The recent advancement of Vision Language Action (VLA) models has driven a critical demand for large scale egocentric datasets. However, existing datasets are often limited by short episode durations, typically spanning only a few minutes, which fails to capture the long horizon temporal dependencies necessary for complex robotic task execution. To bridge this gap, we present MobileEgo Anywhere, a framework designed to facilitate the collection of robust, hour plus egocentric trajectories using commodity mobile hardware. We leverage the ubiquitous sensor suites of modern smartphones to provide high fidelity, long term camera pose tracking, effectively removing the high hardware barriers associated with traditional robotics data collection.

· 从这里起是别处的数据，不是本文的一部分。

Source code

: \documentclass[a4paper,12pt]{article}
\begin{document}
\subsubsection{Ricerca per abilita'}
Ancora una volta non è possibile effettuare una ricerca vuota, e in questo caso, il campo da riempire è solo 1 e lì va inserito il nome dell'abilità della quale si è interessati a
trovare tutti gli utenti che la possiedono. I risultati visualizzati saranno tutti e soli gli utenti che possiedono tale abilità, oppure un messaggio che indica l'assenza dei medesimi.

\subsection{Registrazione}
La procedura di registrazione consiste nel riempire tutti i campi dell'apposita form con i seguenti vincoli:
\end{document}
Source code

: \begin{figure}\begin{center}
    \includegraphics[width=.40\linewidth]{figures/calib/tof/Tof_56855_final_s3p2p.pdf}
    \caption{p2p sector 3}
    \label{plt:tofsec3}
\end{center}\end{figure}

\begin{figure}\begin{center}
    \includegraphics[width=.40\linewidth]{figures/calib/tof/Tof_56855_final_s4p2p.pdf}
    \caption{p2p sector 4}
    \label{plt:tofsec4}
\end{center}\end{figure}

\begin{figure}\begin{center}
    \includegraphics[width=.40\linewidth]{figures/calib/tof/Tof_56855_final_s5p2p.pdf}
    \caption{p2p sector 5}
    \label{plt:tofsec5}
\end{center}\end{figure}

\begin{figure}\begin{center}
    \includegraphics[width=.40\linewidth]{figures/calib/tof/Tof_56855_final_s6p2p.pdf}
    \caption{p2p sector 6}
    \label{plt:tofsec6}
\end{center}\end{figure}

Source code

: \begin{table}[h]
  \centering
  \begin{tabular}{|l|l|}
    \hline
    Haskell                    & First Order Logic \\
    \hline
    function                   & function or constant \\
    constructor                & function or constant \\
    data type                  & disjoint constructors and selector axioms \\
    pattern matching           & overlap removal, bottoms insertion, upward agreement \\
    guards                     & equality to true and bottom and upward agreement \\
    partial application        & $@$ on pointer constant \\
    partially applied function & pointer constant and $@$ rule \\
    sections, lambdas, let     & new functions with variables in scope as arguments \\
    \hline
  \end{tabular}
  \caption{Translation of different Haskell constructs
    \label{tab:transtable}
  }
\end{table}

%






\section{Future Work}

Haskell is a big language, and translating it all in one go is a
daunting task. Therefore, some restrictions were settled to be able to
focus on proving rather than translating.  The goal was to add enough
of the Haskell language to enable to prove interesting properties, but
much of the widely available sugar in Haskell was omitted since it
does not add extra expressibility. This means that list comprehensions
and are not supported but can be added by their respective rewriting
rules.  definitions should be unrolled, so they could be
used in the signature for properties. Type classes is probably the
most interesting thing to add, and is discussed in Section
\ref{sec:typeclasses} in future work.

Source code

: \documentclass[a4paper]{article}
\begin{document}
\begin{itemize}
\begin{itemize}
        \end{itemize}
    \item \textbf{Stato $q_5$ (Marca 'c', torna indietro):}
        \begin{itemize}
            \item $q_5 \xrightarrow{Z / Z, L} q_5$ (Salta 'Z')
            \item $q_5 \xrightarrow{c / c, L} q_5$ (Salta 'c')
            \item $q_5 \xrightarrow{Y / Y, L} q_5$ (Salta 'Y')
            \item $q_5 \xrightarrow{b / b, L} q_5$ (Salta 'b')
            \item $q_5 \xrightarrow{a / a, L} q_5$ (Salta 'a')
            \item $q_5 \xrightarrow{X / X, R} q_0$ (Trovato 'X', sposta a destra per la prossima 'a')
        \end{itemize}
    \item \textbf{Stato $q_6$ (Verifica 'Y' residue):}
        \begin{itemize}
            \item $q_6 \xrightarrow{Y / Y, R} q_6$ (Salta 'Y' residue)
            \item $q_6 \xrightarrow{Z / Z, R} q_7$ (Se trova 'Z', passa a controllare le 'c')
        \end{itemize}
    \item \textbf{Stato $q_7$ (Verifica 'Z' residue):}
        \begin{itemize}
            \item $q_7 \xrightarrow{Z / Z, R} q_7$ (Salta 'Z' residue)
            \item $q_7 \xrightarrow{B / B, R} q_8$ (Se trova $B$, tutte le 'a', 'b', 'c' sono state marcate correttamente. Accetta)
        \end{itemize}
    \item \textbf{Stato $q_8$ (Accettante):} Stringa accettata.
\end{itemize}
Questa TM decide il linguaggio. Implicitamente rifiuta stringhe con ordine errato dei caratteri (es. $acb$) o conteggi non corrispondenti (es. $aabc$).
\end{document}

Our contributions are three fold: (1) we release a novel dataset comprising 200 hours of diverse, long form egocentric data with persistent state tracking; (2) we open source a mobile application that enables any user to record egocentric data, and (3) we provide a comprehensive processing pipeline to convert raw mobile captures into standardized, training ready formats for Vision Language Action model and foundation model research. By democratizing the data collection process, this work enables the massive scale acquisition of long horizon data across varied global environments, accelerating the development of generalizable robotic policies.